Directions:
If a line in the listing below has the string "tightlist", copy it out.

Data for this exercise:
————————

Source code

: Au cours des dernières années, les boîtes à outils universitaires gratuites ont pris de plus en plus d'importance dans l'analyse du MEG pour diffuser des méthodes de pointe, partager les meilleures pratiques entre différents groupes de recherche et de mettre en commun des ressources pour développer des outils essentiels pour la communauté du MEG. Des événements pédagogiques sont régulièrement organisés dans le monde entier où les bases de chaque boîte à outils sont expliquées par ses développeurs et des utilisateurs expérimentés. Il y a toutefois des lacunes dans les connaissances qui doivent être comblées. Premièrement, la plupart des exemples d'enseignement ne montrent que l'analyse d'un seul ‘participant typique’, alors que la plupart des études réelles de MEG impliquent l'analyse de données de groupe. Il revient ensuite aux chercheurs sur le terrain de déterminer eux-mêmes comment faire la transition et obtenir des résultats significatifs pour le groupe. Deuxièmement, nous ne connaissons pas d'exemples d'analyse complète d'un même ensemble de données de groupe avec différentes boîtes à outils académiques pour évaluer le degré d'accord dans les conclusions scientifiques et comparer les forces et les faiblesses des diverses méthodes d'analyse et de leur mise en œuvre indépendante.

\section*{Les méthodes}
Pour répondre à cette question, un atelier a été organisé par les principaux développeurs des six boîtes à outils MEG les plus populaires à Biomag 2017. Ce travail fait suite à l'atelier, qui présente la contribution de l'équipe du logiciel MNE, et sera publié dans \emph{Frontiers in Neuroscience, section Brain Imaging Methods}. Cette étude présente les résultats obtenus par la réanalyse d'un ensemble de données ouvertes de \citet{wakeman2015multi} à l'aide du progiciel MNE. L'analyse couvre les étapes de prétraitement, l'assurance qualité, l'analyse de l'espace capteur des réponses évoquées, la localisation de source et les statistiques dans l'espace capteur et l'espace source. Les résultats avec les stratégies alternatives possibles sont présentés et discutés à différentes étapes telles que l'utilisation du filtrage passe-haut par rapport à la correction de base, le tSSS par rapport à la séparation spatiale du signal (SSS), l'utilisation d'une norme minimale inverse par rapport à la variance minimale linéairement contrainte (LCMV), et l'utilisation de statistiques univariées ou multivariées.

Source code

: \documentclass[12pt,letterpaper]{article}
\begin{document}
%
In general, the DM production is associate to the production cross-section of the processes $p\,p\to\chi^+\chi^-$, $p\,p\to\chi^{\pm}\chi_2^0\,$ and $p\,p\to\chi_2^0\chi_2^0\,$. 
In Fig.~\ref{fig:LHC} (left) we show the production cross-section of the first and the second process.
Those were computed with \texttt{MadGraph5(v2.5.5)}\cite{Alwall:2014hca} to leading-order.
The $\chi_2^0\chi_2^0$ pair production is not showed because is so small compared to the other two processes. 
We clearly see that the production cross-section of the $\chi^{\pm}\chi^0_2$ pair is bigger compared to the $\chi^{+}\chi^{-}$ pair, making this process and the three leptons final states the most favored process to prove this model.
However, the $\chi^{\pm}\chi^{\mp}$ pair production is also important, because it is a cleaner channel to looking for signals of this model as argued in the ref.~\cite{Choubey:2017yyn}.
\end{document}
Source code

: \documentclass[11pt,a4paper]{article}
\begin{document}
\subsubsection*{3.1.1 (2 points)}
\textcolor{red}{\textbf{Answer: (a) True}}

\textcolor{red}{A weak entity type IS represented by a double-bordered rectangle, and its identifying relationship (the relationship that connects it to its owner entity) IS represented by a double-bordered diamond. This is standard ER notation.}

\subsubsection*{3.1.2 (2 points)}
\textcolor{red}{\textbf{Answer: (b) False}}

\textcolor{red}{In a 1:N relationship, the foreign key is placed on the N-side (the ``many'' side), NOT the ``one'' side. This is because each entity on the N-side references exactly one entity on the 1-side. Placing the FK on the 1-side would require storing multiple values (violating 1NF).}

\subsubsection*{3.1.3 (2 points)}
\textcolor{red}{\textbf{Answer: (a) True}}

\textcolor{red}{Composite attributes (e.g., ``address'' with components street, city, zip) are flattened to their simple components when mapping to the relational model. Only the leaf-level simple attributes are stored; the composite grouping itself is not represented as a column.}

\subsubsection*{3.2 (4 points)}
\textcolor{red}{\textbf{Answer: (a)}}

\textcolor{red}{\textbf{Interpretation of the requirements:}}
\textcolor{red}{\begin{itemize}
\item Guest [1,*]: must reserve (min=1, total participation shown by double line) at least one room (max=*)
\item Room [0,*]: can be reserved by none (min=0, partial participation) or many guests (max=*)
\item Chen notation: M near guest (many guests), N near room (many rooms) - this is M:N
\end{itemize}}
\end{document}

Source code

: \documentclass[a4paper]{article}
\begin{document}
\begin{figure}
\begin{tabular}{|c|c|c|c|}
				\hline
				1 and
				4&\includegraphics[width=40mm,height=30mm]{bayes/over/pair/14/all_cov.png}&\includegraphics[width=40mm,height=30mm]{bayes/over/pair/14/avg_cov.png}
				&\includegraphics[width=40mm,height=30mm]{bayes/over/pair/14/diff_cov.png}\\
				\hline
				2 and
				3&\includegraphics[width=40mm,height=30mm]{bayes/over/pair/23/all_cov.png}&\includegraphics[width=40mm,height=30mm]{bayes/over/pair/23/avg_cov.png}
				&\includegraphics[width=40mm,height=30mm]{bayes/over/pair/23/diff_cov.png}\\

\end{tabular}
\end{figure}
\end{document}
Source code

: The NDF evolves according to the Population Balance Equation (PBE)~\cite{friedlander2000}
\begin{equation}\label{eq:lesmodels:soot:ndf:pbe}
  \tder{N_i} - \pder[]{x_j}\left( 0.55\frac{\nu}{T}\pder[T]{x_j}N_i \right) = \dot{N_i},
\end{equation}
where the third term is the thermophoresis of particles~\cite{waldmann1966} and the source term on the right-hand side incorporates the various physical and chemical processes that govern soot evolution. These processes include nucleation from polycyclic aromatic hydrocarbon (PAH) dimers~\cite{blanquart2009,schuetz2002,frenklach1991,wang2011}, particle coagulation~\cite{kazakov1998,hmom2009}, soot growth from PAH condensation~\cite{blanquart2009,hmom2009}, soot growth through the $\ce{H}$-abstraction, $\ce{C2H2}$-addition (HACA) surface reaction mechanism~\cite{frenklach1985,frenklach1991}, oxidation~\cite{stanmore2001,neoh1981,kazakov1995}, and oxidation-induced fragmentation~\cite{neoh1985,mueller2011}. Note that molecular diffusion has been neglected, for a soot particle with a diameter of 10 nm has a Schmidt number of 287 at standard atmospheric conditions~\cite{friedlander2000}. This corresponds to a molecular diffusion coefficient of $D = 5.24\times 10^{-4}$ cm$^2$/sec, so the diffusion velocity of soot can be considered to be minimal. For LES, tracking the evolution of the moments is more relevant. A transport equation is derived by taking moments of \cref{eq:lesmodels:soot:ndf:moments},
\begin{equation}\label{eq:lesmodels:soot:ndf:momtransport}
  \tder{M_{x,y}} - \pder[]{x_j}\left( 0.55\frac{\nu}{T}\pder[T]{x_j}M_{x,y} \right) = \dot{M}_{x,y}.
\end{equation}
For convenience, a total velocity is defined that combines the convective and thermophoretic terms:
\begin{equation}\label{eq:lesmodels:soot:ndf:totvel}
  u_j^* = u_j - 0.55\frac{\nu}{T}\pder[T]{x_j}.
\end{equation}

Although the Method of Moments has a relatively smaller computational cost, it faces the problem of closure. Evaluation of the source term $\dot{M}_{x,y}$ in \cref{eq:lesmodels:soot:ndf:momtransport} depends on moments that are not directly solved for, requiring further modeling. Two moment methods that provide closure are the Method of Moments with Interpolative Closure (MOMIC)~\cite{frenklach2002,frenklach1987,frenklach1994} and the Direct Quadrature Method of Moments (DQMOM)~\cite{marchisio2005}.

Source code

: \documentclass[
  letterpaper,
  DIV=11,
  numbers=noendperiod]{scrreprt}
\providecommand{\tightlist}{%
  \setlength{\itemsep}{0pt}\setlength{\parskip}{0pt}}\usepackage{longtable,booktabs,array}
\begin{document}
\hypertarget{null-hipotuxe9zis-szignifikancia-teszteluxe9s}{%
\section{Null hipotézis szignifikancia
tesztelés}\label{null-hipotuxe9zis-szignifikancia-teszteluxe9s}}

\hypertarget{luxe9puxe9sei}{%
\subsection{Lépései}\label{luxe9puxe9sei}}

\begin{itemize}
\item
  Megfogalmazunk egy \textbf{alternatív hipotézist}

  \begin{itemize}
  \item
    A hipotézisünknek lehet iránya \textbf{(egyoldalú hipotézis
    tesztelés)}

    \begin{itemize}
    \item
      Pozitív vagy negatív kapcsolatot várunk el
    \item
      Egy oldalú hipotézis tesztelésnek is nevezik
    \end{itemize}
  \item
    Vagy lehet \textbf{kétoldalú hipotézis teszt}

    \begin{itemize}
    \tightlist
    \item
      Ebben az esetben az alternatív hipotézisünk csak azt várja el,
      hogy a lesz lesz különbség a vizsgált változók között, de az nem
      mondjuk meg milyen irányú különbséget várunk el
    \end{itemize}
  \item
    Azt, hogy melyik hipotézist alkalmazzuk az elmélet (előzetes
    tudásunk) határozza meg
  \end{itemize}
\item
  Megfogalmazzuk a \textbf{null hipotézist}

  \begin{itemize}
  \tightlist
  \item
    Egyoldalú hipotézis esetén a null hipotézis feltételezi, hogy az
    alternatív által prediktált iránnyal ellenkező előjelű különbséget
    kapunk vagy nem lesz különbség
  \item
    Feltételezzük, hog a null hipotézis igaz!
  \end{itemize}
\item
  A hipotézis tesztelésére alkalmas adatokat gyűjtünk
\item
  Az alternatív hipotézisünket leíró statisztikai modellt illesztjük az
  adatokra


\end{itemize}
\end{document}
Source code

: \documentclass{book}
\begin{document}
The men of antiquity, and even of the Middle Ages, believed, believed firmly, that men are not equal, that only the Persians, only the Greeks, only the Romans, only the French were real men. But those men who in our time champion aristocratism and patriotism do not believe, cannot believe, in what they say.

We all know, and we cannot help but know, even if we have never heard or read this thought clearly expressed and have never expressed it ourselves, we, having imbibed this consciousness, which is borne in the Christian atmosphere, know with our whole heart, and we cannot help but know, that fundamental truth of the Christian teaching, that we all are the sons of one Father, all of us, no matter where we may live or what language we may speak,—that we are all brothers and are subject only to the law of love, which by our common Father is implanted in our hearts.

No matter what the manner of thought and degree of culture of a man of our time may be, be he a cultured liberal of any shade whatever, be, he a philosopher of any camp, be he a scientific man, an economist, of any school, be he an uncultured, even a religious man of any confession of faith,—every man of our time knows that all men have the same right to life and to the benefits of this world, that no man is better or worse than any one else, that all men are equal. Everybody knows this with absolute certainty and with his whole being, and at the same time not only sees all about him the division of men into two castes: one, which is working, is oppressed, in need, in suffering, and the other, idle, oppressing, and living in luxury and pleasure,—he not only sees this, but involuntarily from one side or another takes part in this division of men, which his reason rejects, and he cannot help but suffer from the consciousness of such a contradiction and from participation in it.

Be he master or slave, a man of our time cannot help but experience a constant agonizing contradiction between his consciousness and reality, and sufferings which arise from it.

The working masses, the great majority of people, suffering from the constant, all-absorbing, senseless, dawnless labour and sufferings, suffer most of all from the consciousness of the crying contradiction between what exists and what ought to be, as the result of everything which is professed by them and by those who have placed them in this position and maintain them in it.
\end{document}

————————

Response to the task:
\providecommand{\tightlist}{%
    \tightlist
  \tightlist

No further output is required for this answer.